### EXERCISE AIM
Find the lines below holding the word "strongly" and copy each of them.

(Data records)
[Start of section]

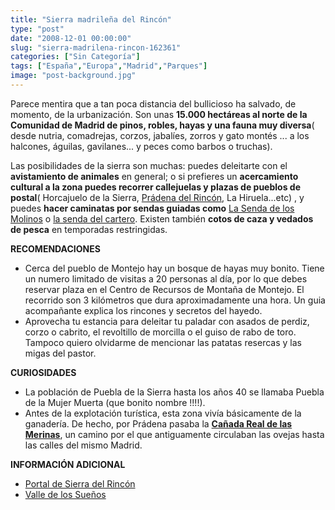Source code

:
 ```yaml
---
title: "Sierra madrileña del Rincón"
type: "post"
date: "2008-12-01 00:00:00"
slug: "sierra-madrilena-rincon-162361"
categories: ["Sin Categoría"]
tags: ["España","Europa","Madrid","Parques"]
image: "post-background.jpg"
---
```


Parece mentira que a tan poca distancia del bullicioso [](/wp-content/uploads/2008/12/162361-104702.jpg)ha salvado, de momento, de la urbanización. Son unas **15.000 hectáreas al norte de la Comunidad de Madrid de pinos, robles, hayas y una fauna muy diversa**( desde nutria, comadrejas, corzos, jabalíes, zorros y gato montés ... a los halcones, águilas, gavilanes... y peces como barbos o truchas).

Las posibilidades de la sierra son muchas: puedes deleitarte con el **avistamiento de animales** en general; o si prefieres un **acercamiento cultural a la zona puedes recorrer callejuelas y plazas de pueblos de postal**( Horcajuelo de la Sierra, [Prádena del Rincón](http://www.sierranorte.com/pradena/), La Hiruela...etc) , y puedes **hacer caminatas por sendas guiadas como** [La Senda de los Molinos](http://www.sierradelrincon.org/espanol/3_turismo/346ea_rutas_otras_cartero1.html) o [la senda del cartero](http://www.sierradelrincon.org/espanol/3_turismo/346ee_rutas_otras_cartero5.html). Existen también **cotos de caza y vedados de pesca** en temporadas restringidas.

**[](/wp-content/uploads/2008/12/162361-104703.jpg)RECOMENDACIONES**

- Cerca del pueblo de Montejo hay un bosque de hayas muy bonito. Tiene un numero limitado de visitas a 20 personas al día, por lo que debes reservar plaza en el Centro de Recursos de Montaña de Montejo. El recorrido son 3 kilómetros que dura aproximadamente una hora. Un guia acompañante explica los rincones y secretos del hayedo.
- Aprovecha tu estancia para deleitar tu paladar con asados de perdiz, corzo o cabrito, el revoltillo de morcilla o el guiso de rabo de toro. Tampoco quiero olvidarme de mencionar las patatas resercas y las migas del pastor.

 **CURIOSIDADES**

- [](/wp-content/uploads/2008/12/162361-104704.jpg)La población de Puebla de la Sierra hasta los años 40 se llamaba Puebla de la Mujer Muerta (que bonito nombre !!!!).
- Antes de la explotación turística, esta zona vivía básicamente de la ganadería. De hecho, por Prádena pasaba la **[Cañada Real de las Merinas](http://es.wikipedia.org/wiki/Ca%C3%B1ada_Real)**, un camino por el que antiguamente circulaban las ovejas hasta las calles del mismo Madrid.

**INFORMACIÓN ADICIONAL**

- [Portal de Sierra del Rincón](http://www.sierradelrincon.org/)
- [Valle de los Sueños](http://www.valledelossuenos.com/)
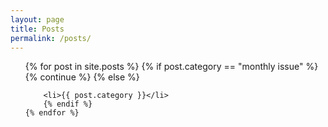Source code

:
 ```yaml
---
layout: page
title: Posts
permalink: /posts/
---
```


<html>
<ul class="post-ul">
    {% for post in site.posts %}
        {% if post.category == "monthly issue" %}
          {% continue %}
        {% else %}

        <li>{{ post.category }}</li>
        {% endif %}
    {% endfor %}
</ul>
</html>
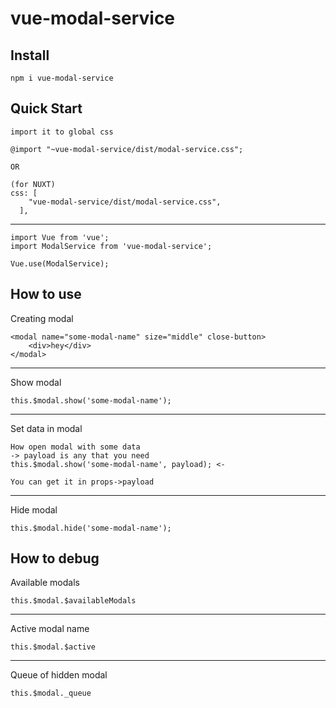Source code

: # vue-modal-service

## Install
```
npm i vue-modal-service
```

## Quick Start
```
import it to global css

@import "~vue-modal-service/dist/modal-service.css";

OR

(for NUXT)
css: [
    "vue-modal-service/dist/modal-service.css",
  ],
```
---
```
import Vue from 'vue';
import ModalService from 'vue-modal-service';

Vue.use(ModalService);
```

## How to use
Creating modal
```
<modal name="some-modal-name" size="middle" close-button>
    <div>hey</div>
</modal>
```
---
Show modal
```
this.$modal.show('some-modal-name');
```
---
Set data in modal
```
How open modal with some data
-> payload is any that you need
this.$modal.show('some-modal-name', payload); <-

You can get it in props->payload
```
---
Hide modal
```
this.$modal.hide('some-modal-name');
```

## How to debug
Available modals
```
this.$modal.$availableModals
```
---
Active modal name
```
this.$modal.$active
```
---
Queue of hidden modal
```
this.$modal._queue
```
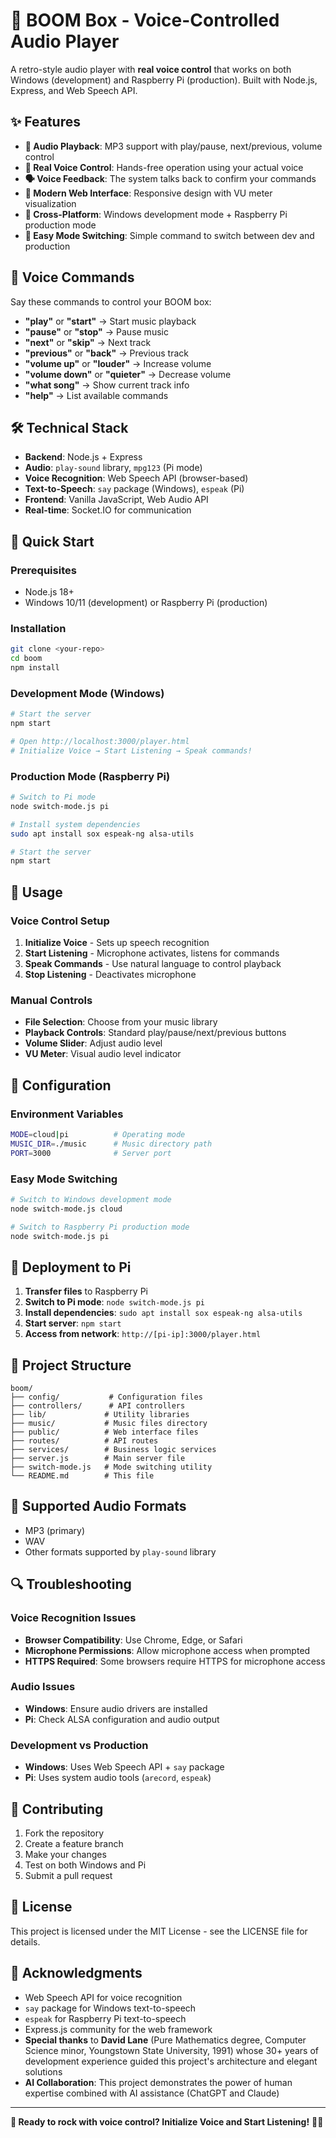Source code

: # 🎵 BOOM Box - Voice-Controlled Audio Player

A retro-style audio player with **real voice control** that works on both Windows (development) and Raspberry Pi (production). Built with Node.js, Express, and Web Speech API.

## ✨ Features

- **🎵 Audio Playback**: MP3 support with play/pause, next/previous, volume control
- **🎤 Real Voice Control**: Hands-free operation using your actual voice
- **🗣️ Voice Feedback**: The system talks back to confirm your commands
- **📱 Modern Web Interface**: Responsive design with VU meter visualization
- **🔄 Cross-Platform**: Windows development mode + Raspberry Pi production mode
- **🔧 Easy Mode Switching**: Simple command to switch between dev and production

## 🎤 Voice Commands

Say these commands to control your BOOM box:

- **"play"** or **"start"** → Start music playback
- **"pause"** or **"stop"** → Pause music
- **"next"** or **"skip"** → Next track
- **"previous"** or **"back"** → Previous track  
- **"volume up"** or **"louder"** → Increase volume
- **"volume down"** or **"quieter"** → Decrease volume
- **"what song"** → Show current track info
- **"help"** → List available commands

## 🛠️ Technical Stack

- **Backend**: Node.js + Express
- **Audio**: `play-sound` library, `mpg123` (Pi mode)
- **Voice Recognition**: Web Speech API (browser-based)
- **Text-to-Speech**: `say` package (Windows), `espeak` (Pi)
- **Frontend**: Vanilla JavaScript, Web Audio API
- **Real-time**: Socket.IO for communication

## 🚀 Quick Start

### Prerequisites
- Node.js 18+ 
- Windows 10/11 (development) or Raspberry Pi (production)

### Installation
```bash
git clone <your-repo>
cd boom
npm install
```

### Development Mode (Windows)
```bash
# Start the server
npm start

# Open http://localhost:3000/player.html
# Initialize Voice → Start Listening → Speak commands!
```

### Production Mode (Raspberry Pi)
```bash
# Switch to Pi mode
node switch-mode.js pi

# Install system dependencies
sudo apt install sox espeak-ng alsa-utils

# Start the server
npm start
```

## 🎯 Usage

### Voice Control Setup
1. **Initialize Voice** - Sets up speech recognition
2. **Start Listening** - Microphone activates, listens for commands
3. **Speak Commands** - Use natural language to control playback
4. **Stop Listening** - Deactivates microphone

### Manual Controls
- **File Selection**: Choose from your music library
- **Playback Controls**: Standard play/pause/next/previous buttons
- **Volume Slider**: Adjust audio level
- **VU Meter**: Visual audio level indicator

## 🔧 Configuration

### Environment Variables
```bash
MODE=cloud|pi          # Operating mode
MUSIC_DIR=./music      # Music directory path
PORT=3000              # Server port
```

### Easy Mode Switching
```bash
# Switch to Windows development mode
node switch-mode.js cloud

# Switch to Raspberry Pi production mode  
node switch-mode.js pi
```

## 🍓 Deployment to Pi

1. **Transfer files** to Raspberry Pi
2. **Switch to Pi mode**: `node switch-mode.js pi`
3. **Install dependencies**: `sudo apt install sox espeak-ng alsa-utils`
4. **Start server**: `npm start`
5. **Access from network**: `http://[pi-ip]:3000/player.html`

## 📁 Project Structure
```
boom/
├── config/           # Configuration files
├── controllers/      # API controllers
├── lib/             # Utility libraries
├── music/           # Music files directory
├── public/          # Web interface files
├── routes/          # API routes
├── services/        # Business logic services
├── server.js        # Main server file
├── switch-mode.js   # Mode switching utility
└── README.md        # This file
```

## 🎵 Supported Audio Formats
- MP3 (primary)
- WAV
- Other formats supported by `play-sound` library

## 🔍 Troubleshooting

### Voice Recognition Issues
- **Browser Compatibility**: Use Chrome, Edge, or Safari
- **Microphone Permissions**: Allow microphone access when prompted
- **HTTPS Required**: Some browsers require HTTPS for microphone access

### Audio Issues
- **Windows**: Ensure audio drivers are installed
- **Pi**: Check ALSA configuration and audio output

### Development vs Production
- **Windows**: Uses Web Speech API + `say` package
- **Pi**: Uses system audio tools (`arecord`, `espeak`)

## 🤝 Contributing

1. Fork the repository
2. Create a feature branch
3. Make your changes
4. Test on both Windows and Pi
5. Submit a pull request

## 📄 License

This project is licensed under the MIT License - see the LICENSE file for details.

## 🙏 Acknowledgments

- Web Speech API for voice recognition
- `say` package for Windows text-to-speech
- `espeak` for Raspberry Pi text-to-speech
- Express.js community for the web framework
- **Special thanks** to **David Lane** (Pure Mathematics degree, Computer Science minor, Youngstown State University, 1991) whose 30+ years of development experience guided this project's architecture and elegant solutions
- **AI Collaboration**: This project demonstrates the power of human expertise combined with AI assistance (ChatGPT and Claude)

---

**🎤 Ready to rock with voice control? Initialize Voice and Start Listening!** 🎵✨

[End of section]
[Start of section]

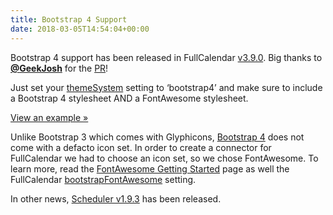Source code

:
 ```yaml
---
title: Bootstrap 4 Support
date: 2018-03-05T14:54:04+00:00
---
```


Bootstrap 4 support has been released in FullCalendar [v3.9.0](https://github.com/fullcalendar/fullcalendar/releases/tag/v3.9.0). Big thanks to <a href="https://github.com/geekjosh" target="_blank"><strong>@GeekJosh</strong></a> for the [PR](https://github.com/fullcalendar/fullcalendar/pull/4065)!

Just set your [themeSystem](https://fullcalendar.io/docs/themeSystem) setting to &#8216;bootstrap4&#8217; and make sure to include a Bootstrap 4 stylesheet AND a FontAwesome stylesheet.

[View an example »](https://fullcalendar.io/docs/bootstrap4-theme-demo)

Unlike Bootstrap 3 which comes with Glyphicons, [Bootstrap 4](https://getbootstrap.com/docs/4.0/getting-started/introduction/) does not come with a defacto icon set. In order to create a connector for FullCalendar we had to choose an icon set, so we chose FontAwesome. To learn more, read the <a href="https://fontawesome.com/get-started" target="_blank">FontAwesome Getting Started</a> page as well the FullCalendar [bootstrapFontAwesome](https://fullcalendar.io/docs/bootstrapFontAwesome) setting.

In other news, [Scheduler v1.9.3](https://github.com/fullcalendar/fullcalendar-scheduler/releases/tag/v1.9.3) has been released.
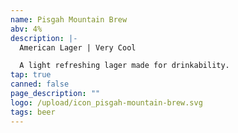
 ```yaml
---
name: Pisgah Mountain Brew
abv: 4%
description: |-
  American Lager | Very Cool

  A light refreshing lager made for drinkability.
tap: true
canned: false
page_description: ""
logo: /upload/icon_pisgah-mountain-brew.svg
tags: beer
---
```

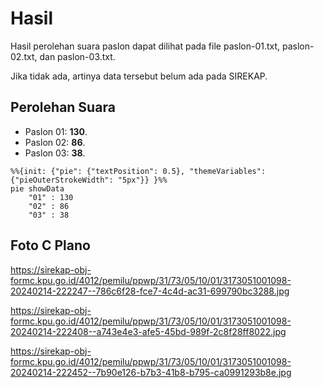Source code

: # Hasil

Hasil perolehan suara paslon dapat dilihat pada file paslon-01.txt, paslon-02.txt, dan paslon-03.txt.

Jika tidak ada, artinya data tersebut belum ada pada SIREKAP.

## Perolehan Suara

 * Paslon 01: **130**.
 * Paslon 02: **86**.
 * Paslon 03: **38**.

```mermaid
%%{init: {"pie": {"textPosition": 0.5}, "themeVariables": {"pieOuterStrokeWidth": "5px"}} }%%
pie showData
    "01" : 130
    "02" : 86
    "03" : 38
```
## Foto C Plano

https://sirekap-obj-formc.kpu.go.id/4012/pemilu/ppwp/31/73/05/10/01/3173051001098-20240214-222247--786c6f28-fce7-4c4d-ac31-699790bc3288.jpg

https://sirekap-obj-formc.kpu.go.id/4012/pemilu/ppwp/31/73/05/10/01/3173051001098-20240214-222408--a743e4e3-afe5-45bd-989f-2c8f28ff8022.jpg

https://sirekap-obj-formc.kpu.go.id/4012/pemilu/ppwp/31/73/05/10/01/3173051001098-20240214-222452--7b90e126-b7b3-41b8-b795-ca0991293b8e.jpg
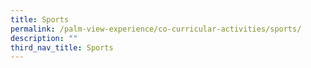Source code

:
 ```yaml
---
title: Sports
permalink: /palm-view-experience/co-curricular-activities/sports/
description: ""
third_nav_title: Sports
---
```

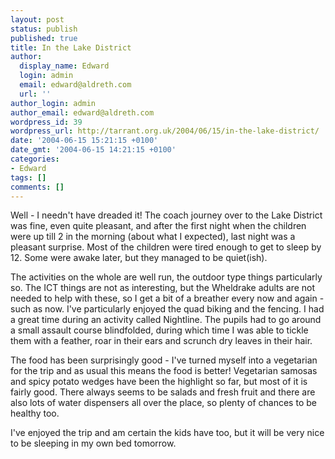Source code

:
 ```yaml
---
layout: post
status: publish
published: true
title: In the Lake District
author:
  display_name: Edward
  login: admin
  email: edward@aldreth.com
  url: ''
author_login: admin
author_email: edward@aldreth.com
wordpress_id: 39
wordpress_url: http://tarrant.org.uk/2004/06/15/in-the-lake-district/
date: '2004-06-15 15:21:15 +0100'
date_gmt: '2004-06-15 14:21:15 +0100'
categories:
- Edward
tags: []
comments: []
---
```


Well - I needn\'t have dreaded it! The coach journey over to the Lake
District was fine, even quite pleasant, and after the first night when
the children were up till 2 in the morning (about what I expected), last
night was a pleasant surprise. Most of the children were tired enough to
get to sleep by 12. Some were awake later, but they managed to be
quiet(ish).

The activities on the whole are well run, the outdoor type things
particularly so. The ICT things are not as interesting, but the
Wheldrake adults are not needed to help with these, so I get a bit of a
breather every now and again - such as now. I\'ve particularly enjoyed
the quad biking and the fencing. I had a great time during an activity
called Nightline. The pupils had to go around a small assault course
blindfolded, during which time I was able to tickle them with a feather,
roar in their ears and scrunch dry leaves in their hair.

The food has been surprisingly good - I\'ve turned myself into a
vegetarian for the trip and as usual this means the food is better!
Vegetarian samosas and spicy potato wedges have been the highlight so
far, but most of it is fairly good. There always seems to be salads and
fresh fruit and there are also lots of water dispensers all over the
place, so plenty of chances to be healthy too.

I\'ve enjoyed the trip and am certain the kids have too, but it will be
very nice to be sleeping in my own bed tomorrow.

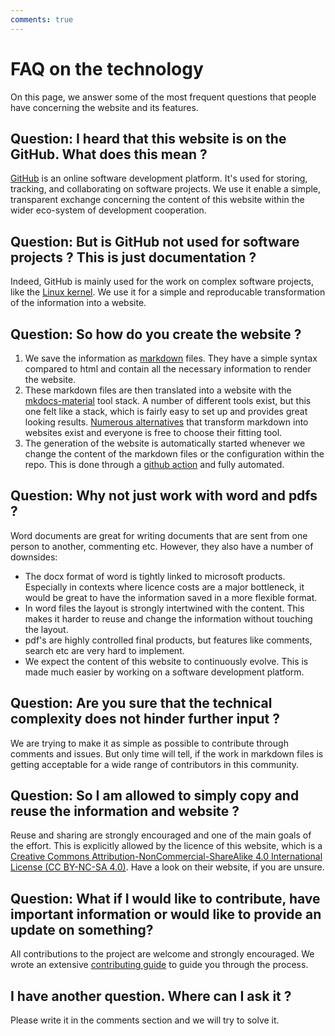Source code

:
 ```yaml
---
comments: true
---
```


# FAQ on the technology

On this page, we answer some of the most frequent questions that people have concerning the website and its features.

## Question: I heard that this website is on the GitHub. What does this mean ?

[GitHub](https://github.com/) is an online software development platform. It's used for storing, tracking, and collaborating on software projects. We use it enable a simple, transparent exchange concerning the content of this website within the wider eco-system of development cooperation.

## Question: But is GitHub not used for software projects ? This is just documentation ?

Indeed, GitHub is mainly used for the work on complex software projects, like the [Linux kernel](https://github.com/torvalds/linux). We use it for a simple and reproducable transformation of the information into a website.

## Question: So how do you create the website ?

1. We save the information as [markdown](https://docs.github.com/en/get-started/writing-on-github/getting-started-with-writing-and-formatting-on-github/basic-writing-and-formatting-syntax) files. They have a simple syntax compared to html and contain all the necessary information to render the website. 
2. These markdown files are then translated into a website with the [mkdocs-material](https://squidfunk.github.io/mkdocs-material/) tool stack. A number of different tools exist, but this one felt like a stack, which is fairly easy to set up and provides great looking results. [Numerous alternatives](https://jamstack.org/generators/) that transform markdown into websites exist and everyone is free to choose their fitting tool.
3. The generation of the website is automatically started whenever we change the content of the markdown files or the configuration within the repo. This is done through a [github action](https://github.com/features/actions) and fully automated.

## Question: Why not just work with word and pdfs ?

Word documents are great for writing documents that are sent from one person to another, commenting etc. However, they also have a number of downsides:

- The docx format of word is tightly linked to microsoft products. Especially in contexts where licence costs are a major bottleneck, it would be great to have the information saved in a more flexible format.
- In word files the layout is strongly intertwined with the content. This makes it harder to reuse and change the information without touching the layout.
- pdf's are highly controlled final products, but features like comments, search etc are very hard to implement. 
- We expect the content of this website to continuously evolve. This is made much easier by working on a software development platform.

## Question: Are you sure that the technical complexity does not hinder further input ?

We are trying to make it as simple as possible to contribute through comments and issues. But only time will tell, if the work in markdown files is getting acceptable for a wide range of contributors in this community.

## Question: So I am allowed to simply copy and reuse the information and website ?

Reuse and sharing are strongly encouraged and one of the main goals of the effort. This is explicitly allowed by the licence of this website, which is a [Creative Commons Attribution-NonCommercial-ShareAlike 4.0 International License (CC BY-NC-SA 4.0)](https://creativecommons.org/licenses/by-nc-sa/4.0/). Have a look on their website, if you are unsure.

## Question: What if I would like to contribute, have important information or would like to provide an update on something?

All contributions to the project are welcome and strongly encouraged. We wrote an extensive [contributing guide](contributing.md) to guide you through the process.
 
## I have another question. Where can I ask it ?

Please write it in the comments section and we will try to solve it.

[End of section]

### EXERCISE ANSWER
- In word files the layout is strongly intertwined with the content. This makes it harder to reuse and change the information without touching the layout.
Reuse and sharing are strongly encouraged and one of the main goals of the effort. This is explicitly allowed by the licence of this website, which is a [Creative Commons Attribution-NonCommercial-ShareAlike 4.0 International License (CC BY-NC-SA 4.0)](https://creativecommons.org/licenses/by-nc-sa/4.0/). Have a look on their website, if you are unsure.
All contributions to the project are welcome and strongly encouraged. We wrote an extensive [contributing guide](contributing.md) to guide you through the process.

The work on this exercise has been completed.